While women deserve fair treatment in health care throughout their lives, there is no other milestone as poignantly deserving as the moment when a woman becomes a mother. It is a time when she and her baby are most vulnerable and their health outcomes are inextricably linked to each other.
Through Saving Lives at Birth (SL@B), USAID and its partners — the Government of Norway, the Bill & Melinda Gates Foundation, Grand Challenges Canada, the U.K’s Department for International Development and the Korea International Cooperation Agency — support 116 unique innovations spanning new or improved technologies, scientific advancements, improved service delivery models and innovative approaches to empower and create demand for health services. Each addresses a critical challenge during the continuum of care for both mom and baby.
Here’s why our work is so important. Over the last two decades, we have seen a 37 percent reduction in maternal mortality and 40 percent reduction of under 5-mortality globally.
Still, those efforts aren’t enough. Progress to reduce newborn deaths has been significantly slower. Today, an estimated 2.6 million stillbirths, 2.7 million neonatal deaths and 303,000 maternal deaths occur globally each year, signaling a major gap in interventions specifically around the time of delivery.
This gap is particularly acute in poor, underserved communities and among women who are disadvantaged.
So how do we address this gap? We have some innovative ideas that have leapfrogged conventional approaches, and are showing success.
With Massachusetts General Hospital (MGH), we are helping tackle the most common cause of maternal morbidity and mortality in developing countries, postpartum hemorrhage (bleeding after birth). With SL@B support, MGH is scaling its next generation uterine balloon tamponade (UBT) system and training curriculum for health care workers who treat uncontrolled postpartum hemorrhage. They have introduced the device in over 550 facilities across Kenya and Sierra Leone and saved over 600 lives, while encouraging interest and use of the UBT in 22 countries.

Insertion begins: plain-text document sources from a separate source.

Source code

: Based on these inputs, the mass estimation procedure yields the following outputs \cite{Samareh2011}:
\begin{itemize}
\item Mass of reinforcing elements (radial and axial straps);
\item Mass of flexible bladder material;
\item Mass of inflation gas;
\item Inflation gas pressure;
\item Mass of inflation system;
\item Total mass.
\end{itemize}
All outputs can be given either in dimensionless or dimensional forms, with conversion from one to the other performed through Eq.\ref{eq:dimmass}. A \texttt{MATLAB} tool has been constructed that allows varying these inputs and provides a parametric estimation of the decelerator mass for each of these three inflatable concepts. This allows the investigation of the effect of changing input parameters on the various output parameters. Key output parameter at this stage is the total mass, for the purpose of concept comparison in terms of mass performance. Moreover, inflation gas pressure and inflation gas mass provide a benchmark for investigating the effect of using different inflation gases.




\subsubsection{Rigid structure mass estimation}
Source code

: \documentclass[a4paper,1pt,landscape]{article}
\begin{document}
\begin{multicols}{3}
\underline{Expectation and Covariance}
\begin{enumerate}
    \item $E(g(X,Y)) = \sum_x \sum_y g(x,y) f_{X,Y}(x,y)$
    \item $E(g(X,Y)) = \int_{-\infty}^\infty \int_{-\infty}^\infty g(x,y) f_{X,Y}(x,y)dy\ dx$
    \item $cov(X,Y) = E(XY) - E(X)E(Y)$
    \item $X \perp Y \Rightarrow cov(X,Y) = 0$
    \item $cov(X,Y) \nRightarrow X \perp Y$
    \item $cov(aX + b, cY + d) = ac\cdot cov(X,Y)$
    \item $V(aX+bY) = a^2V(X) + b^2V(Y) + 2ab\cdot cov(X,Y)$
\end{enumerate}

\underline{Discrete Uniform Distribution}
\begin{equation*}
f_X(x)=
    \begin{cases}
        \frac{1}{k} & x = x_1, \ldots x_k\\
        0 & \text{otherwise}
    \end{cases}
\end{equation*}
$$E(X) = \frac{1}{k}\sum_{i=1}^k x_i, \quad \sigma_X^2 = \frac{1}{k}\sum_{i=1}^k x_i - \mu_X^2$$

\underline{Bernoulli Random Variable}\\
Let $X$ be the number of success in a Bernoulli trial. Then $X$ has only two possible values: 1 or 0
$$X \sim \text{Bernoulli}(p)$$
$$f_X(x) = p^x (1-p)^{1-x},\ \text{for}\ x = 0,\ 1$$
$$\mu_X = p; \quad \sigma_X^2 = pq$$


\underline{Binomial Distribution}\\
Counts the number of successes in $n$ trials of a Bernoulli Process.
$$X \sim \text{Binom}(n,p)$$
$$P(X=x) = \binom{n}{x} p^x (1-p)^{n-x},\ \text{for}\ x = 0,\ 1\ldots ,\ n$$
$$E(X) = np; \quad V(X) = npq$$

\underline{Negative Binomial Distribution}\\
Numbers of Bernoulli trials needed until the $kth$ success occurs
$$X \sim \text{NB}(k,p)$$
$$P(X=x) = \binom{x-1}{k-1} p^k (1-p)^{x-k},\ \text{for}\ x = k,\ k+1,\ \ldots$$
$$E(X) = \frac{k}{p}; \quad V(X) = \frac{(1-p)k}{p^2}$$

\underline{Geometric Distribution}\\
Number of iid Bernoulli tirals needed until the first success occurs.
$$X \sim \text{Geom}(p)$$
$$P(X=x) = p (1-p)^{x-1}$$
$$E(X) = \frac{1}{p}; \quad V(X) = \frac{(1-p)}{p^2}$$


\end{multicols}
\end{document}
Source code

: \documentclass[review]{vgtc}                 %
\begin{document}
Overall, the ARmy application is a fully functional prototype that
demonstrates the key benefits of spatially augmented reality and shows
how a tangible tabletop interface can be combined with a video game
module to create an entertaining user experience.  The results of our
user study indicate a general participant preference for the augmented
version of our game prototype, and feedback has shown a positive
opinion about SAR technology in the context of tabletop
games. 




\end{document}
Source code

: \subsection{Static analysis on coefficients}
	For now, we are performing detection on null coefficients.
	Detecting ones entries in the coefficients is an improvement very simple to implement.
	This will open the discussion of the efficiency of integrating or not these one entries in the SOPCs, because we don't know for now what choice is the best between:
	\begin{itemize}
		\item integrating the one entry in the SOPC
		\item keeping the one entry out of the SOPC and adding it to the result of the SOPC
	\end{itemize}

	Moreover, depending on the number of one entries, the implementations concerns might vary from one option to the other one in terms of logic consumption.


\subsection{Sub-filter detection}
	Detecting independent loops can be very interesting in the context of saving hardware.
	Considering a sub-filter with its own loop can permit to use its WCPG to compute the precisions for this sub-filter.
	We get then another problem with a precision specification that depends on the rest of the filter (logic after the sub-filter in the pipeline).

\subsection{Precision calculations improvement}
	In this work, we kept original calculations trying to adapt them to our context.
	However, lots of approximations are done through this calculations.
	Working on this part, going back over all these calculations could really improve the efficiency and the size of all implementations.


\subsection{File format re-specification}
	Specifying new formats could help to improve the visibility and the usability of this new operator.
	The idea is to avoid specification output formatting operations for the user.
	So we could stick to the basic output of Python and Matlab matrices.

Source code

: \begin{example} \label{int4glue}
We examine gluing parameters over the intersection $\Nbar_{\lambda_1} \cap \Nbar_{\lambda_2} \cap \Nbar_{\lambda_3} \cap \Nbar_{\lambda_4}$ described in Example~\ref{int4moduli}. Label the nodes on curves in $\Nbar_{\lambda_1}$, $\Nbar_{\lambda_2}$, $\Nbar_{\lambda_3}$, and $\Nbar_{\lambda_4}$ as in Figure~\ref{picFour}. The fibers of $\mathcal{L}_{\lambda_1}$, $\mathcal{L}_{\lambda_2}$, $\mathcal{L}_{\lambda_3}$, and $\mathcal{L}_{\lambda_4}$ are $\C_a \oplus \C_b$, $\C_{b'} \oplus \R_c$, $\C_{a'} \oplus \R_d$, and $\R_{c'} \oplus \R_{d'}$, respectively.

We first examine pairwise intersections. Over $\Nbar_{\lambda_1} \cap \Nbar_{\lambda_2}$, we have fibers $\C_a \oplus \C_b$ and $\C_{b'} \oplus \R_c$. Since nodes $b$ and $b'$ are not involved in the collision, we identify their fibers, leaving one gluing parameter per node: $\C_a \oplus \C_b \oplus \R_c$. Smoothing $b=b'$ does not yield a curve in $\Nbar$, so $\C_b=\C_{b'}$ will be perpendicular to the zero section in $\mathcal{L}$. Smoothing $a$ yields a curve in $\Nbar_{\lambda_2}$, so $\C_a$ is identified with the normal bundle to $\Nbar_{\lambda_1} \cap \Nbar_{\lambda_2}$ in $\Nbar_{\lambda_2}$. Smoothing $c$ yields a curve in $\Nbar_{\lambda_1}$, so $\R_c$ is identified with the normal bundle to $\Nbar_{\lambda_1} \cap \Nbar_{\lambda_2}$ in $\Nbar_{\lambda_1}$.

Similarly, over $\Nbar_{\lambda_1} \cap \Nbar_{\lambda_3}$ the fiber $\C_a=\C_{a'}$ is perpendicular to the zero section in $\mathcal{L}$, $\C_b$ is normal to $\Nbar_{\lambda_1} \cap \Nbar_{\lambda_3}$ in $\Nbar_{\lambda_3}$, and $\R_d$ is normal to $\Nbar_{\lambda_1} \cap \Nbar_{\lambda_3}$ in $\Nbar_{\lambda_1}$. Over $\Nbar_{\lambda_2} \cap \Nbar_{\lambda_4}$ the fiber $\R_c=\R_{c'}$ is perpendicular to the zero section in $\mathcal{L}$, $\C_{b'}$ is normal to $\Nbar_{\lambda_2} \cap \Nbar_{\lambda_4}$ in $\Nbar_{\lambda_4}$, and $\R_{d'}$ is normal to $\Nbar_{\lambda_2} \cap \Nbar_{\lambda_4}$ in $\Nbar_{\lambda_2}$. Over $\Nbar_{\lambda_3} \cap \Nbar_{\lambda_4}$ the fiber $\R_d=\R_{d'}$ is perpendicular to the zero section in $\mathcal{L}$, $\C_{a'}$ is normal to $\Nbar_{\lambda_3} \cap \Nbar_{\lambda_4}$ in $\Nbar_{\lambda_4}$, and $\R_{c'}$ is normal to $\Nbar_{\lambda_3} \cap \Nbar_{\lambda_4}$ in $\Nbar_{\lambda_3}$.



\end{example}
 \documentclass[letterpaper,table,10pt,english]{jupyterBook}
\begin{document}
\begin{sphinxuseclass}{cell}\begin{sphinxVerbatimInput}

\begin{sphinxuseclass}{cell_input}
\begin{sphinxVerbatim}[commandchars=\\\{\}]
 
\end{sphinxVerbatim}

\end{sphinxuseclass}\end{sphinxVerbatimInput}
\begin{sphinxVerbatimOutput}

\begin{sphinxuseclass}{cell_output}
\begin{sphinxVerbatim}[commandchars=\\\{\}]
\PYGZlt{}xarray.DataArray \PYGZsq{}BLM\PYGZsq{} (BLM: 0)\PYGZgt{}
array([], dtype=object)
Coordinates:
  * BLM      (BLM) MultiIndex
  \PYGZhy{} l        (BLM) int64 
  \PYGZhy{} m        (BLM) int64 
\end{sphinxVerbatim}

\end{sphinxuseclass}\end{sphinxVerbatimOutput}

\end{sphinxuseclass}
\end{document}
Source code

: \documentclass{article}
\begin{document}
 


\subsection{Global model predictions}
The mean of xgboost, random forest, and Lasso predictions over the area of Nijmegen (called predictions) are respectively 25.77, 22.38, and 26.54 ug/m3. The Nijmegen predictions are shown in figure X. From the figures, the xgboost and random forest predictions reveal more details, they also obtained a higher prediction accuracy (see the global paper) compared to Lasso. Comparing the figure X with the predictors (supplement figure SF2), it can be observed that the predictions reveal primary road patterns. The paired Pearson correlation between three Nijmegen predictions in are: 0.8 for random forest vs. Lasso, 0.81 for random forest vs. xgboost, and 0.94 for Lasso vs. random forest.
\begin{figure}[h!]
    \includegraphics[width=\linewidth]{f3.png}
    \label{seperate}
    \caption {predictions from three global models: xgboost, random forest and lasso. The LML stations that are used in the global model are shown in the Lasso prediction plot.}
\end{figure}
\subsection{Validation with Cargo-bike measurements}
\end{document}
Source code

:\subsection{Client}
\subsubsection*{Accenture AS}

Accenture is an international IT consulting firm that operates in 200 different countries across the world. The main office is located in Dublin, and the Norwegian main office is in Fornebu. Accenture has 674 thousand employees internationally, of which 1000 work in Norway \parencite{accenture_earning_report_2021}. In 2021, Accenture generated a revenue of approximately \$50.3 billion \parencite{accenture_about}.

We are helping the Liberian government engage private health care providers, drive improvements in quality maternal care and empower women by giving them greater choice in where to seek care. In partnership with D-Tree International and Results for Development, SL@B is supporting Washington, D.C.-based Open Development to streamline and automate patient, provider and payer transactions in Liberia through a mobile application.
We are equipping mothers with tools and resources that empower them to seek care for their newborns, like the BEMPU Hypothermia Alert Device. It is a newborn temperature-monitoring wristband that a baby wears and can alert mothers or other caregivers if their newborn’s temperature falls too low. Moms can immediately spring into action with Kangaroo Care, also known as skin-to-skin care and usually between mom and baby. It is a simple, yet effective way of regulating a baby’s heart rate and body temperature to prevent the onset of hypothermia-related complications or death, particularly for low-birth weight and premature babies. This innovation, named one of Time’s Top 25 Inventions of 2017, has not only improved health outcomes for an estimated 10,000 babies, but it is enabling women and their families to practice healthy behaviors in caring for their newborns.
SL@B is grounded in the belief that significant breakthroughs in innovation often come about when new ideas and disciplines are applied to long-entrenched problems.
The projects described above are just three examples of how innovations can help us accelerate progress in reducing maternal and newborn mortality and achieving gender equity in health outcomes globally.
Our innovators are a testament to the fact that good ideas can come from anywhere and with strategic partners, support, and determination to save lives, they can create real impact.
Let today serve as a reminder that together, we have the opportunity to close the intervention gaps for pregnant women and their babies and turn insurmountable development challenges into solvable problems. Their futures―and our world — depend on it.
About the Author
Sofia Stafford is a program assistant in USAID’s Center for Accelerating Innovation and Impact and helps manage the Saving Lives at Birth Grand Challenge.